UK Supreme Court in Okpabi v Royal Dutch Shell (2021 UKSC 3): Jurisdiction, duty of care, and the new German “Lieferkettengesetz”
by Professor Dr Eva-Maria Kieninger, Chair for German and European Private Law and Private International Law, University of Würzburg, Germany
The Supreme Court’s decision in Okpabi v Royal Dutch Shell (2021 UKSC 3) concerns the preliminary question whether English courts have jurisdiction over a joint claim brought by two Nigerian communities against Royal Dutch Shell (RSD), a UK parent company, as anchor defendant, and a Nigerian oil company (SPDC) in which RSD held 30 % of the shares. The jurisdictional decision depended (among other issues that still need to be resolved) on a question of substantive law: Was it “reasonably arguable” that RSD owed a common law duty of care to the Nigerian inhabitants whose health and property was damaged by the operations of the subsidiary in Nigeria?
In the lower instance, the Court of Appeal had not clearly differentiated between jurisdiction over the parent company and the Nigerian sub and had treated the “arguable case”-requirement as a prerequisite both for jurisdiction over the Nigerian sub (under English autonomous law) and for jurisdiction over RSD, although clearly, under Art. 4 (1) Brussels Ia Reg., there can be no such additional requirement pursuant to the CJEU’s jurisprudence in Owusu. In Vedanta, a case with large similarities to the present one, Lord Briggs, handing down the judgment for the Supreme Court, had unhesitatingly acknowledged the unlimited jurisdiction of the courts at the domicile of the defendant company under the Brussels Regulation. In Okpabi, Lord Hamblen, with whom the other Justices concurred, did not come back to this issue. However, given that from a UK point of view, the Brussels model will soon become practically obsolete (unless the UK will still be able to join the Lugano Convention), this may be a pardonable omission. It is to be expected that the English courts will return to the traditional common law restrictions on jurisdiction such as the “arguable case”-criterion and “forum non conveniens”.

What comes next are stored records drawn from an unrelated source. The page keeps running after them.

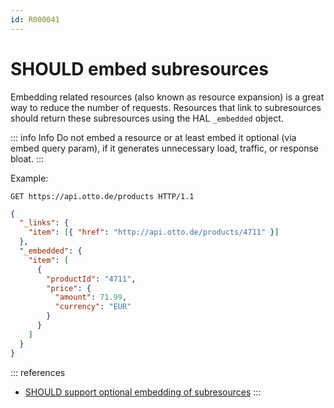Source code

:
 ```yaml
---
id: R000041
---
```


# SHOULD embed subresources

Embedding related resources (also known as resource expansion) is a great way to reduce the number of requests.
Resources that link to subresources should return these subresources using the HAL `_embedded` object.

::: info Info
Do not embed a resource or at least embed it optional (via embed query param), if it generates unnecessary load, traffic, or response bloat.
:::

Example:

```http request
GET https://api.otto.de/products HTTP/1.1
```

```json
{
  "_links": {
    "item": [{ "href": "http://api.otto.de/products/4711" }]
  },
  "_embedded": {
    "item": [
      {
        "productId": "4711",
        "price": {
          "amount": 71.99,
          "currency": "EUR"
        }
      }
    ]
  }
}
```

::: references

- [SHOULD support optional embedding of subresources](/guidelines/r000063)
  :::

Although the Supreme Court’s decision relates to jurisdiction, its importance lies in the potential consequences for a parent company’s liability on the level of substantive law: The Supreme Court affirms its previous considerations in Vedanta (2019) and rejects the majority opinion of the CoA which in 2018 still flatly ruled out the possibility of RDS owing a duty of care towards the Nigerian inhabitants. Following the appellants’ submissions, Lord Hamblen minutely sets out where the approach of the CoA deviated from Vedanta and therefore “erred in law”. The majority in the CoA started from the assumption that a duty of care can only arise where the parent company effectively “controls” the material operations of the sub, and furthermore, that the issuance of group wide policies or standards could never in itself give rise to a duty of care. These propositions have now been clearly rejected by the Supreme Court as not being a reliable limiting principle (para 145). In the present judgment, the SC affirms its view that “control” is not in itself a meaningful test, since in practice, it can take many different forms: Lord Hamblen cites with approval Lord Briggs’s statement in Vedanta, that “there is no limit to the models of management and control which may be put in place within a multinational group of companies” (para 150). He equally approves of Lord Briggs’s considerations according to which “the parent may incur the relevant responsibility to third parties if, in published materials, it holds itself out as exercising that degree of supervision and control of its subsidiaries, even if in fact it does not do so. In such circumstances its very omission may constitute the abdication of a responsibility which it has publicly undertaken” (para 148).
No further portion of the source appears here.